# Have you seen (lost object) anywhere?



## yuechu

大家好！

I recently lost a (computer) mouse and I was wondering how to ask if anyone has seen it in Chinese. (I get words like 看到 and 看见 mixed up... would you use one of these words?)
Thanks!


----------



## SimonTsai

你有 [看到 / 看見] 我的滑鼠嗎？


----------



## hx1997

Just to point out that the term for a computer mouse is 鼠标 in mainland.

Edit: It seems from another thread that this is something yuechu already knows.


----------



## corner1912

In mainland you can say:“你看见我的鼠标了吗？”

看见/看到 are both correct in this context. Actually I think they are interchangeable in most conditions


----------



## SimonTsai

It is new to me that in the Chinese Mainland, 鼠標 refers to a computer mouse; I thought of it as a cursor (鼠標 = 滑鼠 + 游標).

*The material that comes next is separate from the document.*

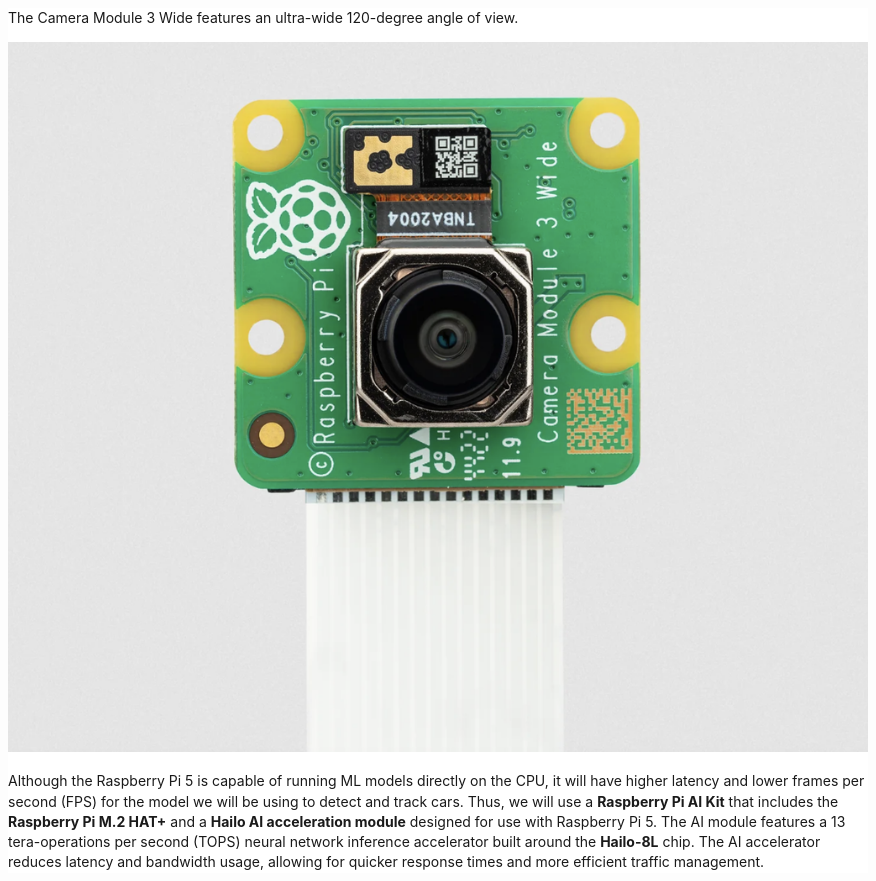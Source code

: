 The Camera Module 3 Wide features an ultra-wide 120-degree angle of view.

![Raspberry Pi Camera 3](../.gitbook/assets/vehicle-detection-raspberry-pi-ai-kit/rpi_cam_3.png)

Although the Raspberry Pi 5 is capable of running ML models directly on the CPU, it will have higher latency and lower frames per second (FPS) for the model we will be using to detect and track cars. Thus, we will use a **Raspberry Pi AI Kit** that includes the **Raspberry Pi M.2 HAT+** and a **Hailo AI acceleration module** designed for use with Raspberry Pi 5. The AI module features a 13 tera-operations per second (TOPS) neural network inference accelerator built around the **Hailo-8L** chip. The AI accelerator reduces latency and bandwidth usage, allowing for quicker response times and more efficient traffic management.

I think that I am marginally more inclined to use '看到'. For  example, '不好意思，請問你有沒有看到我的錢包？’


----------



## yuechu

Thank you all for your help! 



SimonTsai said:


> 你有 [看到 / 看見] 我的滑鼠嗎？


I remember learning about this structure a long time ago! (有 as an auxiliary in Chinese) I was wondering, is this only used in Taiwanese Mandarin or is it used in 大陆 Mandarin as well? Is this type of 有 an equivalent of 了？


----------



## albert_laosong

SimonTsai said:


> It is new to me that in the Chinese Mainland, 鼠標 refers to a computer mouse; I thought of it as a cursor (鼠標 = 滑鼠 + 游標).
> 
> I think that I am marginally more inclined to use '看到'. For  example, '不好意思，請問你有沒有看到我的錢包？’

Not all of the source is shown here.